Stand inside a doorway .  Bend your right arm 90 degrees (like you’re giving a high five) and place your forearm against the doorframe. Position your bent elbow at about shoulder height. Rotate your chest left until you feel a nice stretch in your chest and front shoulder. Hold it for 30 seconds. Repeat with the opposite arm.

You can emphasize different parts of your chest by adjusting the height of your bent elbow on the doorframe. The lower your elbow, the more your pectoralis major gets stretched; the higher your elbow, the more you stretch your pectoralis minor.

 

 

 

Exercise 2- Chest press and roll

Simply place the ball between your chest and the wall. Roll the ball around on your chest until you find a “hot spot” — you know you’ve found one if it hurts when the ball rolls over it. When you find a trigger point, stop and just rest on the ball for 10 to 20 seconds. Contrary to popular belief, it’s the pressure, not the rolling, that smoothes fascia and releases tight, knotty muscles. Continue rolling and finding more trigger spots.

 

 

Exercise 3- Broomstick roll over

This movement does wonders for loosening up shoulders that have become tight from years of turning inward while slouching. Don’t worry, you don’t actually dislocate your shoulders with this exercise!

You’ll need a PVC pipe or broomstick that’s about five feet in length.

Hold the PVC pipe in front of you with an overhand grip. If your shoulders are really inflexible, start off with a pretty wide grip — as wide as possible. As your flexibility increases, you can begin to narrow your grip.

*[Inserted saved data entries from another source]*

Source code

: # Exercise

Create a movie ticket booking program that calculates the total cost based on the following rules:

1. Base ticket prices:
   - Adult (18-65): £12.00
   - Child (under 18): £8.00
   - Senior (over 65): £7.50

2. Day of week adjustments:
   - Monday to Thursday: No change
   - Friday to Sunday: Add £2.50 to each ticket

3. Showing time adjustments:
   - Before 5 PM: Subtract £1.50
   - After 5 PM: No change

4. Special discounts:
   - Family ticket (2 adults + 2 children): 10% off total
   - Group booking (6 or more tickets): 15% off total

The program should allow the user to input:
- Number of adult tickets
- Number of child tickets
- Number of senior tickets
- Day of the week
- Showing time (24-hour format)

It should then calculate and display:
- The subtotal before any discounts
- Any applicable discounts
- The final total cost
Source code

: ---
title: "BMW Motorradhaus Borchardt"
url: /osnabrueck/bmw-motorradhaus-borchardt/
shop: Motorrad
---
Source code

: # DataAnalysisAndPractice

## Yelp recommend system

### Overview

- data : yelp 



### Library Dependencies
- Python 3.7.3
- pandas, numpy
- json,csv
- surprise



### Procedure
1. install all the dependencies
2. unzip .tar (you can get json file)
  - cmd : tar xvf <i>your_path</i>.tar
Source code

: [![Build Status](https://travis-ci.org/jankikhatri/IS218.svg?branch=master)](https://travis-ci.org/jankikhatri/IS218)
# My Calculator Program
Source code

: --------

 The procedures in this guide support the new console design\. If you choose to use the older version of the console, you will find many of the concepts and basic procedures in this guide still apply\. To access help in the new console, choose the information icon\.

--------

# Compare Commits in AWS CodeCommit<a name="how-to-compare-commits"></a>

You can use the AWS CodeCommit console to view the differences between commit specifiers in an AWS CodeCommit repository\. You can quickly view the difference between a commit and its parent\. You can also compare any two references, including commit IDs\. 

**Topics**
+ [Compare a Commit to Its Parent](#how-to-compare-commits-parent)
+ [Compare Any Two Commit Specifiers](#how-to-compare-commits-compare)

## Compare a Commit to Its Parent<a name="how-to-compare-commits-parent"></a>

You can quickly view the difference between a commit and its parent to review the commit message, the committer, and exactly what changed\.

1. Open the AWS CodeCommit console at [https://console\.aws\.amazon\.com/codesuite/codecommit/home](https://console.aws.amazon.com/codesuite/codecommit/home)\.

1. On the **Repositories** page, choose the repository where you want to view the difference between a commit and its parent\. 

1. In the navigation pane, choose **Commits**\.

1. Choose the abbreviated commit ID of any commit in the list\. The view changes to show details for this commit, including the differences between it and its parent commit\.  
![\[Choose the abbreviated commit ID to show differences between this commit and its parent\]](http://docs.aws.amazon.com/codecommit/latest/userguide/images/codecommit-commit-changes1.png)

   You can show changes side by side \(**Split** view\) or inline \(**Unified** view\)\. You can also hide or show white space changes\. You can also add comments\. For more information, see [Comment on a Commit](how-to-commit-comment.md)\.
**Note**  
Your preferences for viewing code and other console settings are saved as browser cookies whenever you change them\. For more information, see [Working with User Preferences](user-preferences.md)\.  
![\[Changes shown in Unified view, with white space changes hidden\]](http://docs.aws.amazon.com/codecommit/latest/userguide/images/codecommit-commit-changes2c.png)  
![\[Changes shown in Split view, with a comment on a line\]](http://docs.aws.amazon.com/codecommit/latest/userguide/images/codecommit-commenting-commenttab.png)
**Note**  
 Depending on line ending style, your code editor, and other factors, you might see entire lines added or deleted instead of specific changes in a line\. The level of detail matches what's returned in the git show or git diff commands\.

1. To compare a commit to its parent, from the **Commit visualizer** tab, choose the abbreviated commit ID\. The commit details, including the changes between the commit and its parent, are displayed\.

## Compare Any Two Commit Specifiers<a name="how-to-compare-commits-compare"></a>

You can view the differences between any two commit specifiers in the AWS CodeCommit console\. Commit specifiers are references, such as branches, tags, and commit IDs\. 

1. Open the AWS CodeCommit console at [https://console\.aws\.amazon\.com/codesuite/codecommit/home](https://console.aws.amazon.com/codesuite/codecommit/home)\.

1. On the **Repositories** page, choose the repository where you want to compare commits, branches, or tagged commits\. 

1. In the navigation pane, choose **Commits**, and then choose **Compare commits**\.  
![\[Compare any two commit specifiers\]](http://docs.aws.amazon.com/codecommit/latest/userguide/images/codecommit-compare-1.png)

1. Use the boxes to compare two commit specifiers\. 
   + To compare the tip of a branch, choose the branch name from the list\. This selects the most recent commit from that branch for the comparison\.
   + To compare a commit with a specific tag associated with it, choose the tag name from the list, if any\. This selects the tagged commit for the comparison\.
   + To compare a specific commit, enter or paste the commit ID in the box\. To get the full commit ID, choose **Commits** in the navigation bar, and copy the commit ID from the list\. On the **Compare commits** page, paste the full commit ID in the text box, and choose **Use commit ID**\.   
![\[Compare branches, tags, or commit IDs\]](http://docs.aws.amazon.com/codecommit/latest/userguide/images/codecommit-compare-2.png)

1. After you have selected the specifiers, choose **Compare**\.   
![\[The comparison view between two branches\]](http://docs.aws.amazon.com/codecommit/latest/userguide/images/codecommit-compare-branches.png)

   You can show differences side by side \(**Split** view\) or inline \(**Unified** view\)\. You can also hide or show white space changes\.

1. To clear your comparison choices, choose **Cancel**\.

Slowly lift the PVC pipe in front of you, then over your head, until it hits you in the back/butt area. Then come back to the starting position. Again, do this SLOWLY. If you do it too fast, you’re likely to injure yourself.

 

 

Exercise 4- Foam Roller Opener

The thoracic spine composes the middle segment of your spine. When you see someone with a pronounced hunched back, you’re seeing what happens to the thoracic spine when you chronically slouch. After a while, it loses so much mobility that getting back into the correct and healthy position becomes difficult.

To increase mobility so that your thoracic spine isn’t so hunched over, do some extensions on a foam roller.

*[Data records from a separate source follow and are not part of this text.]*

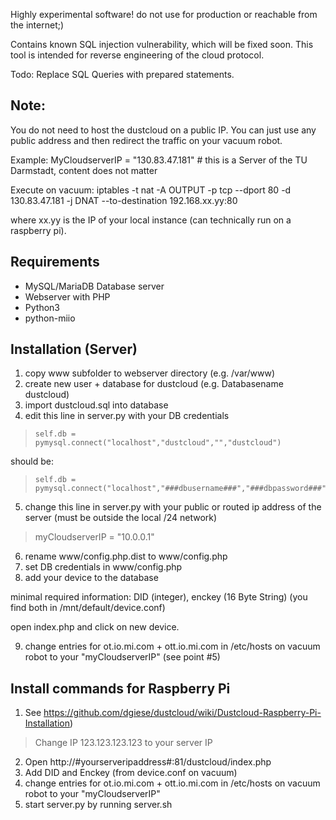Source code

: Highly experimental software!
do not use for production or reachable from the internet;)

Contains known SQL injection vulnerability, which will be fixed soon.
This tool is intended for reverse engineering of the cloud protocol.

Todo: Replace SQL Queries with prepared statements.

## Note:
You do not need to host the dustcloud on a public IP. You can just use any public address and then redirect the traffic on your vacuum robot.

Example: MyCloudserverIP = "130.83.47.181"  # this is a Server of the TU Darmstadt, content does not matter

Execute on vacuum: iptables -t nat -A OUTPUT -p tcp --dport 80 -d 130.83.47.181 -j DNAT --to-destination 192.168.xx.yy:80

where xx.yy is the IP of your local instance (can technically run on a raspberry pi).

## Requirements
- MySQL/MariaDB Database server
- Webserver with PHP
- Python3
- python-miio

## Installation (Server)

1. copy www subfolder to webserver directory (e.g. /var/www)
2. create new user + database for dustcloud (e.g. Databasename dustcloud)
3. import dustcloud.sql into database
4. edit this line in server.py with your DB credentials
  > 	self.db = pymysql.connect("localhost","dustcloud","","dustcloud")

  should be:

  > 	self.db = pymysql.connect("localhost","###dbusername###","###dbpassword###","###dbname###")
5. change this line in server.py with your public or routed ip address of the server (must be outside the local /24 network)

  > myCloudserverIP = "10.0.0.1"

6. rename www/config.php.dist to www/config.php
7. set DB credentials in www/config.php
8. add your device to the database

  minimal required information: DID (integer), enckey (16 Byte String) (you find both in /mnt/default/device.conf)
  
  open index.php and click on new device.
  
9. change entries for ot.io.mi.com + ott.io.mi.com in /etc/hosts on vacuum robot to your "myCloudserverIP" (see point #5)

## Install commands for Raspberry Pi

1. See https://github.com/dgiese/dustcloud/wiki/Dustcloud-Raspberry-Pi-Installation)
> Change IP 123.123.123.123 to your server IP
2. Open http://#yourserveripaddress#:81/dustcloud/index.php
3. Add DID and Enckey (from device.conf on vacuum)
4. change entries for ot.io.mi.com + ott.io.mi.com in /etc/hosts on vacuum robot to your "myCloudserverIP"
5. start server.py by running server.sh
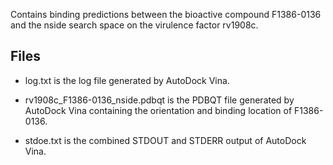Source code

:Contains binding predictions between the bioactive compound F1386-0136 and the nside search space on the virulence factor rv1908c.

## Files

- log.txt is the log file generated by AutoDock Vina.

- rv1908c_F1386-0136_nside.pdbqt is the PDBQT file generated by AutoDock Vina containing the orientation and binding location of F1386-0136.

- stdoe.txt is the combined STDOUT and STDERR output of AutoDock Vina.

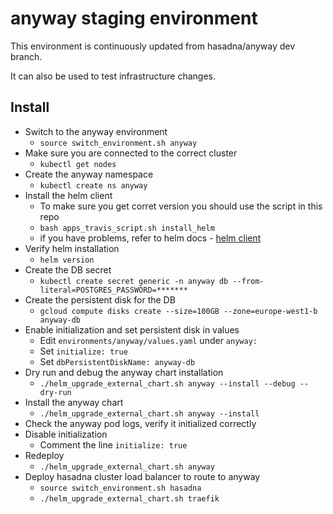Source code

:# anyway staging environment

This environment is continuously updated from hasadna/anyway dev branch.

It can also be used to test infrastructure changes.

## Install

* Switch to the anyway environment
  * `source switch_environment.sh anyway`
* Make sure you are connected to the correct cluster
  * `kubectl get nodes`
* Create the anyway namespace
  * `kubectl create ns anyway`
* Install the helm client
  * To make sure you get corret version you should use the script in this repo
  * `bash apps_travis_script.sh install_helm`
  * if you have problems, refer to helm docs - [helm client](https://docs.helm.sh/using_helm/#installing-the-helm-client)
* Verify helm installation
  * `helm version`
* Create the DB secret
  * `kubectl create secret generic -n anyway db --from-literal=POSTGRES_PASSWORD=*******`
* Create the persistent disk for the DB
  * `gcloud compute disks create --size=100GB --zone=europe-west1-b anyway-db`
* Enable initialization and set persistent disk in values
  * Edit `environments/anyway/values.yaml` under `anyway:`
  * Set `initialize: true`
  * Set `dbPersistentDiskName: anyway-db`
* Dry run and debug the anyway chart installation
  * `./helm_upgrade_external_chart.sh anyway --install --debug --dry-run`
* Install the anyway chart
  * `./helm_upgrade_external_chart.sh anyway --install`
* Check the anyway pod logs, verify it initialized correctly
* Disable initialization
  * Comment the line `initialize: true`
* Redeploy
  * `./helm_upgrade_external_chart.sh anyway`
* Deploy hasadna cluster load balancer to route to anyway
  * `source switch_environment.sh hasadna`
  * `./helm_upgrade_external_chart.sh traefik`
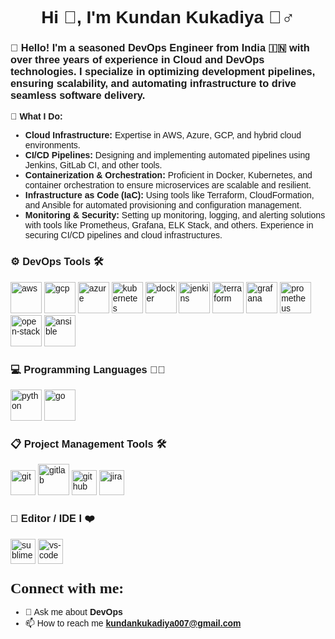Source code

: <!-- Header Section -->
<h1 align="center"><font face="Arial">Hi 👋, I'm Kundan Kukadiya 🏄‍♂️ </h1>
<h3> 👋 Hello! I'm a seasoned DevOps Engineer from India 🇮🇳 with over three years of experience in Cloud and DevOps technologies. I specialize in optimizing development pipelines, ensuring scalability, and automating infrastructure to drive seamless software delivery. </h3>

🌟 **What I Do:**
- **Cloud Infrastructure:** Expertise in AWS, Azure, GCP, and hybrid cloud environments.
- **CI/CD Pipelines:** Designing and implementing automated pipelines using Jenkins, GitLab CI, and other tools.
- **Containerization & Orchestration:** Proficient in Docker, Kubernetes, and container orchestration to ensure microservices are scalable and resilient.
- **Infrastructure as Code (IaC):** Using tools like Terraform, CloudFormation, and Ansible for automated provisioning and configuration management.
- **Monitoring & Security:** Setting up monitoring, logging, and alerting solutions with tools like Prometheus, Grafana, ELK Stack, and others. Experience in securing CI/CD pipelines and cloud infrastructures.


### ⚙️ DevOps Tools 🛠️
<p align="left"><img src="https://www.svgrepo.com/show/331300/aws.svg" alt="aws" title="aws" width="50" height="50"/>
   <img src="https://www.svgrepo.com/show/448223/gcp.svg" alt="gcp" title="gcp" width="50" height="50"/>
   <img src="https://www.svgrepo.com/show/448274/azure.svg" alt="azure" title="azure" width="50" height="50"/>
   <img src="https://www.svgrepo.com/show/376331/kubernetes.svg" alt="kubernetes" title="kubernetes" width="50" height="50"/>
   <img src="https://www.svgrepo.com/show/448221/docker.svg" alt="docker" title="docker" width="50" height="50"/> 
   <img src="https://www.vectorlogo.zone/logos/jenkins/jenkins-icon.svg" alt="jenkins" title="jenkins" width="50" height="50"/>  
   <img src="https://www.svgrepo.com/show/354447/terraform-icon.svg" alt="terraform" title="terraform" width="50" height="50"/>
   <img src="https://www.svgrepo.com/show/353829/grafana.svg" alt="grafana" title="grafana" width="50" height="50"/>
   <img src="https://www.svgrepo.com/show/354219/prometheus.svg" alt="prometheus" title="prometheus" width="50" height="50"/>
   <img src="https://www.svgrepo.com/show/354145/openstack-icon.svg" alt="open-stack" title="open-stack" width="50" height="50"/>
   <img src="https://www.vectorlogo.zone/logos/ansible/ansible-icon.svg" alt="ansible" title="ansible" width="50" height="50"/> 

### 💻 Programming Languages 👨‍💻
<p align="left"> <img src="https://www.svgrepo.com/show/452091/python.svg" alt="python" title="python" width="50" height="50"/>
   <img src="https://www.svgrepo.com/show/373632/go.svg" alt="go" title="go" width="50" height="50"/>

### 📋 Project Management Tools 🛠️
<p align="left"><img src="https://www.vectorlogo.zone/logos/git-scm/git-scm-icon.svg" alt="git" title="git" width="40" height="40"/>  
    <img src="https://www.svgrepo.com/show/448226/gitlab.svg" alt="gitlab" title="gitlab" width="50" height="50"/>  
    <img src="https://www.vectorlogo.zone/logos/github/github-icon.svg" alt="github" title="github" width="40" height="40"/>
    <img src="https://www.vectorlogo.zone/logos/atlassian_jira/atlassian_jira-icon.svg" alt="jira" title="jira" width="40" height="40"/></p>

### 📝 Editor / IDE I ❤️
<p align="left"><img src="https://www.svgrepo.com/show/452109/sublime-text.svg" alt="sublime" title="sublime" width="40" height="40"/> 
  <img src="https://www.vectorlogo.zone/logos/visualstudio_code/visualstudio_code-icon.svg" alt="vs-code" title="vs-code" width="40" height="40"/> </p>

<!-- Contact Section -->
<h3 align="left"><font size="+2" face="Verdana">Connect with me:</font></h3>
<p align="left">
</p>

- 💬 Ask me about **DevOps**
- 📫 How to reach me **[kundankukadiya007@gmail.com](mailto:kundankukadiya007@gmail.com)**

Place the foam roller under your upper back. Feet and butt should be on the floor. Place your hands behind your head and bring your elbows as close together as you can. Let your head drop to the floor, and try to “wrap” yourself around the foam roller. Begin to roll the foam roller up and down your back, searching for “hot spots.” When you find one, lift your head up and really dig your back into the foam roller. Lay your head back down and continue searching for more hot spots along your thoracic spine.

 

 

Exercise 5- Prone (on your belly) V extension

Lie face down on the floor and put your hands above your head in a “V” position with your palms facing down.  Lift up your torso, (keep gluts very tight and engaged) just like you would with a back extension while simultaneously externally rotating your shoulders so that your palms face each other at the top of the movement. Keep your head in line with your neck and back. Hold that position for 5 to 10 seconds. Slowly lower yourself down to the starting position and repeat 10 more times.

 

 

Exercise 6- Wall Fly

Start with knees slightly bent, and your lower back, upper back, and head pressed against the wall. Arms are also on the wall, with your fingers pushed against it. Think of giving the “It’s good!” football sign.

 

Move your arms up above your head, like a snow angel. The key is to keep your fingers, entire back and butt, and head pushing into the wall. The tendency will be to arch out. If your backside loses contact with the wall, you’re doing it wrong.

 

 

 

There you go. Perform these exercises regularly and watch your posture begin to routine to normal!